Ana muhalefet partisi olarak projeye ilişkin ulaşılabilir belgeleri incelediklerini belirten Erdoğdu, projenin, ÇED Yönetmeliği'ne göre, "ÇED Olumlu Raporu" kararı alınmadan ihale edildiğini söyledi. ÇED raporunda projenin çevreye pekçok olumsuz etkisi belirtilmesine rağmen idari işleme konu projenin yürürlüğe sokulduğunu ve bu idari işlemin anayasanın 56. maddesine aykırılık teşkil ettiğini iddia eden Erdoğdu, şöyle devam etti: "Proje kapsamında 6 bin 172 hektarlık orman arazisi vardır. Bu orman arazisi projeyle birlikte tahrip olacaktır. Proje İstanbul'un doğal ve içme suyu kaynaklarının bulunduğu alandadır. Çevre düzeni planında havalimanı yapımı düzenlenmeyen alanda havalimanı yapımı için ihale açılması yasaya aykırıdır."

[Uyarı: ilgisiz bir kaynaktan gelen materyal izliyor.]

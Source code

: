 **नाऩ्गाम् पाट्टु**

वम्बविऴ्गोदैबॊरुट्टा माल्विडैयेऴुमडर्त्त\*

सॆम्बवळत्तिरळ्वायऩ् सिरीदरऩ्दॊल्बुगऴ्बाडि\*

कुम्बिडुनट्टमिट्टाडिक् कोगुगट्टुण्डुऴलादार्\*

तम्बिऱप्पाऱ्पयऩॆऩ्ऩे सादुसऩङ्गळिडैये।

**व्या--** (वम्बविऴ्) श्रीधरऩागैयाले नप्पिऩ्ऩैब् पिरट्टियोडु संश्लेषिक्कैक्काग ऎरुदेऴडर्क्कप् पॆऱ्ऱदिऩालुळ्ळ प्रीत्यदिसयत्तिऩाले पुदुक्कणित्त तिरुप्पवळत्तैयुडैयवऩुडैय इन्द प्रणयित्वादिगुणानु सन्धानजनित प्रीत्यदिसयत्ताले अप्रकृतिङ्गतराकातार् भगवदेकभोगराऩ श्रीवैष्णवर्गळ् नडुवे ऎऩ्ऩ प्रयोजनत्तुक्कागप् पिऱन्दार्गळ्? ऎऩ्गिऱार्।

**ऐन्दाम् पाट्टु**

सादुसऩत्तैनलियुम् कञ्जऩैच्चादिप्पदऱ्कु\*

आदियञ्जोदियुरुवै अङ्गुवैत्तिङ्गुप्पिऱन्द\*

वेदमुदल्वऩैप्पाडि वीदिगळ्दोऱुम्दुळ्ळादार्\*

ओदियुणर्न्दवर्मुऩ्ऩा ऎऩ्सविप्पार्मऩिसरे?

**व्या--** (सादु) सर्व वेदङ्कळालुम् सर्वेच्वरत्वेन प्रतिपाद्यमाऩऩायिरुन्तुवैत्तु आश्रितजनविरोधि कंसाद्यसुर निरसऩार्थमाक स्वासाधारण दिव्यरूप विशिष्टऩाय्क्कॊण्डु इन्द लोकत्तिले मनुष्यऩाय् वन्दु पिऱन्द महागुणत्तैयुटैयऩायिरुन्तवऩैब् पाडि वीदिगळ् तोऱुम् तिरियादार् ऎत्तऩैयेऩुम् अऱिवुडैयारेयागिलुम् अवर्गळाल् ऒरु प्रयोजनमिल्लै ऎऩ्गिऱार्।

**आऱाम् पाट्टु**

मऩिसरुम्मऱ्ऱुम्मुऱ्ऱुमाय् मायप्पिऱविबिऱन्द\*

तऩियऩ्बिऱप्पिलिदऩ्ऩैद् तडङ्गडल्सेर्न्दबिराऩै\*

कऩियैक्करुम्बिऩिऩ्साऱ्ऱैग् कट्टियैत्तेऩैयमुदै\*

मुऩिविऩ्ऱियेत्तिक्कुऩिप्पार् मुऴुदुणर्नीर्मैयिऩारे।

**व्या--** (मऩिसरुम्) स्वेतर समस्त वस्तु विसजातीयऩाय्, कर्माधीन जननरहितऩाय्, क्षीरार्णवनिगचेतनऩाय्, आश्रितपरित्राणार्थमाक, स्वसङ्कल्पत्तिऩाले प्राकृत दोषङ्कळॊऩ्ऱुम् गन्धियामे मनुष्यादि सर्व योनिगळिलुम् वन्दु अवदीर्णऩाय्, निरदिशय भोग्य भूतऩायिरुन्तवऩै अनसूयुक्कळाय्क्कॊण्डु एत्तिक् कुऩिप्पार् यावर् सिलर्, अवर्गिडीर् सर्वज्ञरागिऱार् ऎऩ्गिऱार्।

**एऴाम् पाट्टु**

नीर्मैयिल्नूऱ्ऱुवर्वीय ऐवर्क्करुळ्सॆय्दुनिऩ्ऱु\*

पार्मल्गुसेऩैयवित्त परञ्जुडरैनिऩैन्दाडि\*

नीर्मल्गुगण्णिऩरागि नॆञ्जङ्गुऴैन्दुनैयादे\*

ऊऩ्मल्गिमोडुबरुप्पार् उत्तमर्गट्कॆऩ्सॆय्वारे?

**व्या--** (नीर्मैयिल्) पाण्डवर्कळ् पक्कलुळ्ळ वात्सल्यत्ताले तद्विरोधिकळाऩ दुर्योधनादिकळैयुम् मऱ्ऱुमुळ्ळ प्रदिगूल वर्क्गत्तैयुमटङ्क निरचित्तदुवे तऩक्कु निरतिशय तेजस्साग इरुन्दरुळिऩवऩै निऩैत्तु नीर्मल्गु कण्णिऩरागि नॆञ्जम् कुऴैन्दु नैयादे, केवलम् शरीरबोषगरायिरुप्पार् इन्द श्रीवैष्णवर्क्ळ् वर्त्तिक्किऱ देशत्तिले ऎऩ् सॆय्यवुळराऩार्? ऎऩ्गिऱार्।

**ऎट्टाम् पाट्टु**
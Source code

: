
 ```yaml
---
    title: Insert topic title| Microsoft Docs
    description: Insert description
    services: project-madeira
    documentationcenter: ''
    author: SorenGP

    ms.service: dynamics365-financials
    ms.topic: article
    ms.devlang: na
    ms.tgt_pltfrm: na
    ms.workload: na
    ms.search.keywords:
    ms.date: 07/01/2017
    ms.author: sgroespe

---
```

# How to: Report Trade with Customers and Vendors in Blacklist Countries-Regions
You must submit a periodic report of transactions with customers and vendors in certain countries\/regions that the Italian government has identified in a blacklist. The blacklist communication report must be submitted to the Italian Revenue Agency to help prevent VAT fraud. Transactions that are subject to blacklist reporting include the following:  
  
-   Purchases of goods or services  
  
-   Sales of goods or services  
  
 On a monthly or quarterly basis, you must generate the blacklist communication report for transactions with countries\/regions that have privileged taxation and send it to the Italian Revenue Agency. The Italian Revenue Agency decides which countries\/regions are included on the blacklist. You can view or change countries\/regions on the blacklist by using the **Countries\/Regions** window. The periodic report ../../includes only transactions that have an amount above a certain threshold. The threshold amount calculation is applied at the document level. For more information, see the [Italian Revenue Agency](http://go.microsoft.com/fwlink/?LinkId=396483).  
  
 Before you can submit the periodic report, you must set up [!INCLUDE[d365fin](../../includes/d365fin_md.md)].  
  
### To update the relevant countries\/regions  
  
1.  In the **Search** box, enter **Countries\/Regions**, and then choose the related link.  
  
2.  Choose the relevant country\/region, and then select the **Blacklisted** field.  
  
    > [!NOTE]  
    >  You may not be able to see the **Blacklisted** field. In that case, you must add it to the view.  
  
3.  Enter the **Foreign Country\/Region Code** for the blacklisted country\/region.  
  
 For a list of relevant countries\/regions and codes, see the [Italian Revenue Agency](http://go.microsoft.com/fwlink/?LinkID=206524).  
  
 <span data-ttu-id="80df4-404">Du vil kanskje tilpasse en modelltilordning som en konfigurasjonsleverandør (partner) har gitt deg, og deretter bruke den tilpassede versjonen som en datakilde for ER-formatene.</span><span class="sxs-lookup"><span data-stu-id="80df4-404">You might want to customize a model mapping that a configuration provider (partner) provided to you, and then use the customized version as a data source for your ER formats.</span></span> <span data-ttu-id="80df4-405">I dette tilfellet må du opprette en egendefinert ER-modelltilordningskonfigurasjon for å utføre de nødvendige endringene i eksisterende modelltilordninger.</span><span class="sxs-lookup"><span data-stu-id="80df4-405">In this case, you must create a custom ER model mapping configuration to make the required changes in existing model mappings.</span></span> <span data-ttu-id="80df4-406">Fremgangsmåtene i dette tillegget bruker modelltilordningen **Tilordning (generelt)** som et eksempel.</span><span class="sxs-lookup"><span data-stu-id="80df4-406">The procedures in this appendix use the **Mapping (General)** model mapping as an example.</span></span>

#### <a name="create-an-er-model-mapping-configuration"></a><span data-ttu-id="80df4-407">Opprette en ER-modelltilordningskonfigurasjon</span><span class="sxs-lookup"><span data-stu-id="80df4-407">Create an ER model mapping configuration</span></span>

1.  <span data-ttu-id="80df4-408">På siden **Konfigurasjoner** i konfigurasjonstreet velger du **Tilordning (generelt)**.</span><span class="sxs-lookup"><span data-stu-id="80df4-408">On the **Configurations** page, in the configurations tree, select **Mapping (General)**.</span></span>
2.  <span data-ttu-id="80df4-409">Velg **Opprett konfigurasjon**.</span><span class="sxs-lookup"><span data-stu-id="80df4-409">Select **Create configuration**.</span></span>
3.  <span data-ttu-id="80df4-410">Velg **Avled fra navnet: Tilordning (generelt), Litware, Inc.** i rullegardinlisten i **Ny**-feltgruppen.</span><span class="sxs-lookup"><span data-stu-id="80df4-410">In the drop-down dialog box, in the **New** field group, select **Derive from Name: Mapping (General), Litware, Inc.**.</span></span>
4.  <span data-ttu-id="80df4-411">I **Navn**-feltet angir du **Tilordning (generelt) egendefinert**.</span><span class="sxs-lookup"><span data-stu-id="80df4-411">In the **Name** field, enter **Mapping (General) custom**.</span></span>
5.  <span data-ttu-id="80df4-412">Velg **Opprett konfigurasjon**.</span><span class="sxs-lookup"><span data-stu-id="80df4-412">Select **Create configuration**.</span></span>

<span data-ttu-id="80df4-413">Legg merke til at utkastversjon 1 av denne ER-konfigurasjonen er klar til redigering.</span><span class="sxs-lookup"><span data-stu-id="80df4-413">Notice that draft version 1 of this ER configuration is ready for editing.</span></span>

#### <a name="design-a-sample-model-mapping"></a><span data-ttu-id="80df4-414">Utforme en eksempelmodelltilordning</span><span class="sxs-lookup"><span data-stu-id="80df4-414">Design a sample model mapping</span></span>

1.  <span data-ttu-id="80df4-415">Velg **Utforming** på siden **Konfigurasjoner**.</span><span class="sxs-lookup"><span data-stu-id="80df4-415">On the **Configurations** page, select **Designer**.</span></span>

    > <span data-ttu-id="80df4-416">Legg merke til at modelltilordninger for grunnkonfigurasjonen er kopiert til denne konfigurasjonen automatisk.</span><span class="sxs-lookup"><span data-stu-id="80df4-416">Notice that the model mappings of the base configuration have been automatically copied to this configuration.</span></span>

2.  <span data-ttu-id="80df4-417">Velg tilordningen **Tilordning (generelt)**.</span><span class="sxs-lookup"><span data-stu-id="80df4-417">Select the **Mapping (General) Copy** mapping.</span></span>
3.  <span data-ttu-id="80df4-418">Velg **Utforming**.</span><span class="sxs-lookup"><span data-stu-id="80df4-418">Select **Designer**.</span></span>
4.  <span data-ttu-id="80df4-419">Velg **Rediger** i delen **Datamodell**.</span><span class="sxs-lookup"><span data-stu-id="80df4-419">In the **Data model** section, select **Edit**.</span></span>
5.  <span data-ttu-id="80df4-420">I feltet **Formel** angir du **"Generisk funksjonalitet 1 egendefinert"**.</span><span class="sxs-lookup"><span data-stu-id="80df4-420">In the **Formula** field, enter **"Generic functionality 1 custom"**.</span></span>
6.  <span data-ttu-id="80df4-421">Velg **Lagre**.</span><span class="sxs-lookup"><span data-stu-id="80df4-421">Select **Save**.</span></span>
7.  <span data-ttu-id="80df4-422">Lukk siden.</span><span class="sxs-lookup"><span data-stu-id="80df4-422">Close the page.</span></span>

Erdoğdu, konuya ilişkin Mart 2013 ve Nisan 2013 tarihli iki ÇED raporu arasında önemli farklılıklar bulunduğuna işaret ederek, ilk raporda göl ve gölet olarak belirtilen alanların ikinci raporda su birikintisi olarak gösterildiğini ifade etti. Mart tarihli raporda proje alanında 2 milyon 513 bin 341 ağaç bulunduğu, bu ağaçların 657 bin 950'sinin kesilmesinin zaruri olduğu ve kalan 1 milyon 855 bin 391 ağacın ise taşınabileceğinin belirtildiğini kaydeden Erdoğdu, Nisan tarihli raporda ise buna ilişkin bilgi yer almadığını iddia etti.